Excerpts from a dataset –
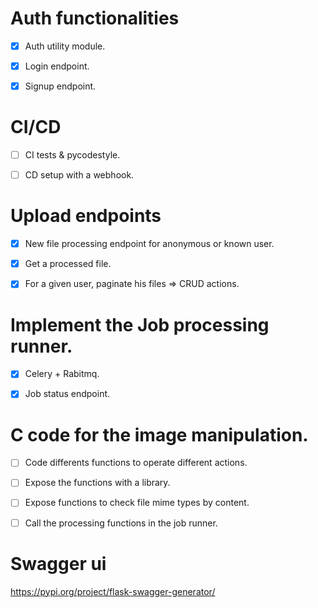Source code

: # Auth functionalities

- [x] Auth utility module.
- [X] Login endpoint.
- [X] Signup endpoint.


# CI/CD

- [ ] CI tests & pycodestyle.
- [ ] CD setup with a webhook.


# Upload endpoints

- [x] New file processing endpoint for anonymous or known user.
- [x] Get a processed file.
- [x] For a given user, paginate his files => CRUD actions.


# Implement the Job processing runner.

- [x] Celery + Rabitmq.
- [x] Job status endpoint.


# C code for the image manipulation.

- [ ] Code differents functions to operate different actions.
- [ ] Expose the functions with a library.
- [ ] Expose functions to check file mime types by content.
- [ ] Call the processing functions in the job runner.


# Swagger ui
https://pypi.org/project/flask-swagger-generator/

Prompt – Repeat every record above exactly, but drop the pictures.

The answer –
Source code

: # Auth functionalities

- [x] Auth utility module.
- [X] Login endpoint.
- [X] Signup endpoint.


# CI/CD

- [ ] CI tests & pycodestyle.
- [ ] CD setup with a webhook.


# Upload endpoints

- [x] New file processing endpoint for anonymous or known user.
- [x] Get a processed file.
- [x] For a given user, paginate his files => CRUD actions.


# Implement the Job processing runner.

- [x] Celery + Rabitmq.
- [x] Job status endpoint.


# C code for the image manipulation.

- [ ] Code differents functions to operate different actions.
- [ ] Expose the functions with a library.
- [ ] Expose functions to check file mime types by content.
- [ ] Call the processing functions in the job runner.


# Swagger ui
https://pypi.org/project/flask-swagger-generator/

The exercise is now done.